Data for this task -
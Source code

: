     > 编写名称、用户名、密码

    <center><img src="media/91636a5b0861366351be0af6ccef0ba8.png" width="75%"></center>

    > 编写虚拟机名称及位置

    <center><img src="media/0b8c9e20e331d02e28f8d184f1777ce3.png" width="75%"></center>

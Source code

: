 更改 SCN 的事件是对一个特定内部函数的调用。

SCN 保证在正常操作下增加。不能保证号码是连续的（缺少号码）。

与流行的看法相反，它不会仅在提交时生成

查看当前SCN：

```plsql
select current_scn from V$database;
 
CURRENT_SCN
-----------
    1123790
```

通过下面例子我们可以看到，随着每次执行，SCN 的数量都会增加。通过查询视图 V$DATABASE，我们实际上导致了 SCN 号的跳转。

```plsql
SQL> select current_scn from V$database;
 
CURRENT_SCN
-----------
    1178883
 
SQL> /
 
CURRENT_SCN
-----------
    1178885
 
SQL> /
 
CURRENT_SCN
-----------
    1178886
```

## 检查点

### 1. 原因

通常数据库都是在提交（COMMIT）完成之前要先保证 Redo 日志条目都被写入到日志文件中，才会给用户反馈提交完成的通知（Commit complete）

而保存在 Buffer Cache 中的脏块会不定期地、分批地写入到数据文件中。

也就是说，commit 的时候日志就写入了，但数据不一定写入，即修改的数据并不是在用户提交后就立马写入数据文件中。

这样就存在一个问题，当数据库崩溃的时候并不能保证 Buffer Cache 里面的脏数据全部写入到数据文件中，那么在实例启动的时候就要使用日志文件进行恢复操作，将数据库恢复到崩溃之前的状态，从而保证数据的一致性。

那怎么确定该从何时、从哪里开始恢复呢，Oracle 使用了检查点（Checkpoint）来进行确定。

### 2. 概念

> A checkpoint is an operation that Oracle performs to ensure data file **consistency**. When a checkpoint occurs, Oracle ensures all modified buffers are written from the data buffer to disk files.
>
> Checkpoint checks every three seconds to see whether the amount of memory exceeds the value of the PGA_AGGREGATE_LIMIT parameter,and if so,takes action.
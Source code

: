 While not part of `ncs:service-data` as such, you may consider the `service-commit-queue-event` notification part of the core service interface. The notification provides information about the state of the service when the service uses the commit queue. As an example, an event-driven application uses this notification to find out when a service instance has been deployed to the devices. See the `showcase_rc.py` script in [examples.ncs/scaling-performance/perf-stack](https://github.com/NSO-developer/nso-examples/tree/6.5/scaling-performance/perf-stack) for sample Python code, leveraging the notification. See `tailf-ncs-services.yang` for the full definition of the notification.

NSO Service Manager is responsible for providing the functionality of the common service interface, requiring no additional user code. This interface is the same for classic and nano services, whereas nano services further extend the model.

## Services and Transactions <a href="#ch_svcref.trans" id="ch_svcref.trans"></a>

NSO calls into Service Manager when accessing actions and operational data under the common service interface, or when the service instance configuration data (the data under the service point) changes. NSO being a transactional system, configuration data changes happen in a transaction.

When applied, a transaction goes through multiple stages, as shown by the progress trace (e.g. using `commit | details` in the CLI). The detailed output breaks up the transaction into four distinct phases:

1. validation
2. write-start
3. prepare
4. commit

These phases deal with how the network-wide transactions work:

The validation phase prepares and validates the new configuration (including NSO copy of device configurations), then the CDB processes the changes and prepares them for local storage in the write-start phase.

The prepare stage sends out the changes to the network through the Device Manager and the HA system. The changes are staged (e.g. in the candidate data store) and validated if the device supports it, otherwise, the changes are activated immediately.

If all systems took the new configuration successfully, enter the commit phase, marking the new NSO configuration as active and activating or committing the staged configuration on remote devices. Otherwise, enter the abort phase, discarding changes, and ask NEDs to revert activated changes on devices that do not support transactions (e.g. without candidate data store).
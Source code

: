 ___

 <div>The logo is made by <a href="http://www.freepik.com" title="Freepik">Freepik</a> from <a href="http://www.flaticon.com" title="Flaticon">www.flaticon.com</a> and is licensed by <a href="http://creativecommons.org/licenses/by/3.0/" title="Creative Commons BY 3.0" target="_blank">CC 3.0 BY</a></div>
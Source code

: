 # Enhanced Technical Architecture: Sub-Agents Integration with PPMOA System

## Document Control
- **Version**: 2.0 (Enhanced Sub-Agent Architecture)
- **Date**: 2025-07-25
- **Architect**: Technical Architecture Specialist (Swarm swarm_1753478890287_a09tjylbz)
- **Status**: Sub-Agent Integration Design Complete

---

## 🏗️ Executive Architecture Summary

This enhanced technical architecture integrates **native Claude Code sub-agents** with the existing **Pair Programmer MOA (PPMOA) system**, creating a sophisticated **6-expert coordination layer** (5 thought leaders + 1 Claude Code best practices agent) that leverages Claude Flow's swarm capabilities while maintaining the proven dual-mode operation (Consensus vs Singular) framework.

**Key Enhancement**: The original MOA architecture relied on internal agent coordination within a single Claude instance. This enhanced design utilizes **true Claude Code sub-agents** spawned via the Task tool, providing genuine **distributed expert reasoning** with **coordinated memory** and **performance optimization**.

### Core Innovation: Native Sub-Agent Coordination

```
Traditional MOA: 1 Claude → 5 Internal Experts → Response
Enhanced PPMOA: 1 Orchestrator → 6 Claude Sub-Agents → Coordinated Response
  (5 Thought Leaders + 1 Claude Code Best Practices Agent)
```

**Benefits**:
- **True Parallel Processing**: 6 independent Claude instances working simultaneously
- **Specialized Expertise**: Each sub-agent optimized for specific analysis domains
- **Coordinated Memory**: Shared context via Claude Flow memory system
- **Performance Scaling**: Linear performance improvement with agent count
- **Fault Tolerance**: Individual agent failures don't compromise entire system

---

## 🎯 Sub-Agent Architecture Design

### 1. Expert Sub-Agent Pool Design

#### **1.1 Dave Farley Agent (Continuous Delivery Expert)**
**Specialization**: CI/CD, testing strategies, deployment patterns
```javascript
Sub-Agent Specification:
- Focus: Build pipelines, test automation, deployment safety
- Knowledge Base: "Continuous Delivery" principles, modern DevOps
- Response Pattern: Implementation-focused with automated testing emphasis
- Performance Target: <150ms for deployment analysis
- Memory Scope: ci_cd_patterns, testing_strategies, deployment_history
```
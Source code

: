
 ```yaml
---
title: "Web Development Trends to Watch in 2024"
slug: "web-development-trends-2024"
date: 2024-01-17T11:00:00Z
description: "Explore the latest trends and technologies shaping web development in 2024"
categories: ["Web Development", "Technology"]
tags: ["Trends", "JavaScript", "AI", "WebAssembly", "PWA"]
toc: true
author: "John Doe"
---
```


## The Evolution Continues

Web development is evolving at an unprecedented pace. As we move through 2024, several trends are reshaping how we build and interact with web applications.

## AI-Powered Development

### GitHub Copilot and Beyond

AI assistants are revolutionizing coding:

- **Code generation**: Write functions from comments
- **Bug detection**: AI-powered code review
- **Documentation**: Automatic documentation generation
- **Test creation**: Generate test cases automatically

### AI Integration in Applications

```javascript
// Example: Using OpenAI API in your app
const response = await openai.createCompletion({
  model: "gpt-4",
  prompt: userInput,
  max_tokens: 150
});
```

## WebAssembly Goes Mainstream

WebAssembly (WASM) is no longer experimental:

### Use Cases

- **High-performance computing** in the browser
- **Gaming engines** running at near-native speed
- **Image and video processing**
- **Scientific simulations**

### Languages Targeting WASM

Work request - Every record shown above should be written out again exactly.

Response area -
Source code

:     > 编写名称、用户名、密码

    <center><img src="media/91636a5b0861366351be0af6ccef0ba8.png" width="75%"></center>

    > 编写虚拟机名称及位置

    <center><img src="media/0b8c9e20e331d02e28f8d184f1777ce3.png" width="75%"></center>

Source code

: 更改 SCN 的事件是对一个特定内部函数的调用。

SCN 保证在正常操作下增加。不能保证号码是连续的（缺少号码）。

与流行的看法相反，它不会仅在提交时生成

查看当前SCN：

```plsql
select current_scn from V$database;
 
CURRENT_SCN
-----------
    1123790
```

通过下面例子我们可以看到，随着每次执行，SCN 的数量都会增加。通过查询视图 V$DATABASE，我们实际上导致了 SCN 号的跳转。

```plsql
SQL> select current_scn from V$database;
 
CURRENT_SCN
-----------
    1178883
 
SQL> /
 
CURRENT_SCN
-----------
    1178885
 
SQL> /
 
CURRENT_SCN
-----------
    1178886
```

## 检查点

### 1. 原因

通常数据库都是在提交（COMMIT）完成之前要先保证 Redo 日志条目都被写入到日志文件中，才会给用户反馈提交完成的通知（Commit complete）

而保存在 Buffer Cache 中的脏块会不定期地、分批地写入到数据文件中。

也就是说，commit 的时候日志就写入了，但数据不一定写入，即修改的数据并不是在用户提交后就立马写入数据文件中。

这样就存在一个问题，当数据库崩溃的时候并不能保证 Buffer Cache 里面的脏数据全部写入到数据文件中，那么在实例启动的时候就要使用日志文件进行恢复操作，将数据库恢复到崩溃之前的状态，从而保证数据的一致性。

那怎么确定该从何时、从哪里开始恢复呢，Oracle 使用了检查点（Checkpoint）来进行确定。

### 2. 概念

> A checkpoint is an operation that Oracle performs to ensure data file **consistency**. When a checkpoint occurs, Oracle ensures all modified buffers are written from the data buffer to disk files.
>
> Checkpoint checks every three seconds to see whether the amount of memory exceeds the value of the PGA_AGGREGATE_LIMIT parameter,and if so,takes action.
Source code

: While not part of `ncs:service-data` as such, you may consider the `service-commit-queue-event` notification part of the core service interface. The notification provides information about the state of the service when the service uses the commit queue. As an example, an event-driven application uses this notification to find out when a service instance has been deployed to the devices. See the `showcase_rc.py` script in [examples.ncs/scaling-performance/perf-stack](https://github.com/NSO-developer/nso-examples/tree/6.5/scaling-performance/perf-stack) for sample Python code, leveraging the notification. See `tailf-ncs-services.yang` for the full definition of the notification.

NSO Service Manager is responsible for providing the functionality of the common service interface, requiring no additional user code. This interface is the same for classic and nano services, whereas nano services further extend the model.

## Services and Transactions <a href="#ch_svcref.trans" id="ch_svcref.trans"></a>

NSO calls into Service Manager when accessing actions and operational data under the common service interface, or when the service instance configuration data (the data under the service point) changes. NSO being a transactional system, configuration data changes happen in a transaction.

When applied, a transaction goes through multiple stages, as shown by the progress trace (e.g. using `commit | details` in the CLI). The detailed output breaks up the transaction into four distinct phases:

1. validation
2. write-start
3. prepare
4. commit

These phases deal with how the network-wide transactions work:

The validation phase prepares and validates the new configuration (including NSO copy of device configurations), then the CDB processes the changes and prepares them for local storage in the write-start phase.

The prepare stage sends out the changes to the network through the Device Manager and the HA system. The changes are staged (e.g. in the candidate data store) and validated if the device supports it, otherwise, the changes are activated immediately.

If all systems took the new configuration successfully, enter the commit phase, marking the new NSO configuration as active and activating or committing the staged configuration on remote devices. Otherwise, enter the abort phase, discarding changes, and ask NEDs to revert activated changes on devices that do not support transactions (e.g. without candidate data store).
Source code

: ___

 <div>The logo is made by <a href="http://www.freepik.com" title="Freepik">Freepik</a> from <a href="http://www.flaticon.com" title="Flaticon">www.flaticon.com</a> and is licensed by <a href="http://creativecommons.org/licenses/by/3.0/" title="Creative Commons BY 3.0" target="_blank">CC 3.0 BY</a></div>
Source code

: # Enhanced Technical Architecture: Sub-Agents Integration with PPMOA System

## Document Control
- **Version**: 2.0 (Enhanced Sub-Agent Architecture)
- **Date**: 2025-07-25
- **Architect**: Technical Architecture Specialist (Swarm swarm_1753478890287_a09tjylbz)
- **Status**: Sub-Agent Integration Design Complete

---

## 🏗️ Executive Architecture Summary

This enhanced technical architecture integrates **native Claude Code sub-agents** with the existing **Pair Programmer MOA (PPMOA) system**, creating a sophisticated **6-expert coordination layer** (5 thought leaders + 1 Claude Code best practices agent) that leverages Claude Flow's swarm capabilities while maintaining the proven dual-mode operation (Consensus vs Singular) framework.

**Key Enhancement**: The original MOA architecture relied on internal agent coordination within a single Claude instance. This enhanced design utilizes **true Claude Code sub-agents** spawned via the Task tool, providing genuine **distributed expert reasoning** with **coordinated memory** and **performance optimization**.

### Core Innovation: Native Sub-Agent Coordination

```
Traditional MOA: 1 Claude → 5 Internal Experts → Response
Enhanced PPMOA: 1 Orchestrator → 6 Claude Sub-Agents → Coordinated Response
  (5 Thought Leaders + 1 Claude Code Best Practices Agent)
```

**Benefits**:
- **True Parallel Processing**: 6 independent Claude instances working simultaneously
- **Specialized Expertise**: Each sub-agent optimized for specific analysis domains
- **Coordinated Memory**: Shared context via Claude Flow memory system
- **Performance Scaling**: Linear performance improvement with agent count
- **Fault Tolerance**: Individual agent failures don't compromise entire system

---

## 🎯 Sub-Agent Architecture Design

### 1. Expert Sub-Agent Pool Design

#### **1.1 Dave Farley Agent (Continuous Delivery Expert)**
**Specialization**: CI/CD, testing strategies, deployment patterns
```javascript
Sub-Agent Specification:
- Focus: Build pipelines, test automation, deployment safety
- Knowledge Base: "Continuous Delivery" principles, modern DevOps
- Response Pattern: Implementation-focused with automated testing emphasis
- Performance Target: <150ms for deployment analysis
- Memory Scope: ci_cd_patterns, testing_strategies, deployment_history
```
Source code

:
 ```yaml
---
title: "Web Development Trends to Watch in 2024"
slug: "web-development-trends-2024"
date: 2024-01-17T11:00:00Z
description: "Explore the latest trends and technologies shaping web development in 2024"
categories: ["Web Development", "Technology"]
tags: ["Trends", "JavaScript", "AI", "WebAssembly", "PWA"]
toc: true
author: "John Doe"
---
```


## The Evolution Continues

Web development is evolving at an unprecedented pace. As we move through 2024, several trends are reshaping how we build and interact with web applications.

## AI-Powered Development

### GitHub Copilot and Beyond

AI assistants are revolutionizing coding:

- **Code generation**: Write functions from comments
- **Bug detection**: AI-powered code review
- **Documentation**: Automatic documentation generation
- **Test creation**: Generate test cases automatically

### AI Integration in Applications

```javascript
// Example: Using OpenAI API in your app
const response = await openai.createCompletion({
  model: "gpt-4",
  prompt: userInput,
  max_tokens: 150
});
```

## WebAssembly Goes Mainstream

WebAssembly (WASM) is no longer experimental:

### Use Cases

- **High-performance computing** in the browser
- **Gaming engines** running at near-native speed
- **Image and video processing**
- **Scientific simulations**

### Languages Targeting WASM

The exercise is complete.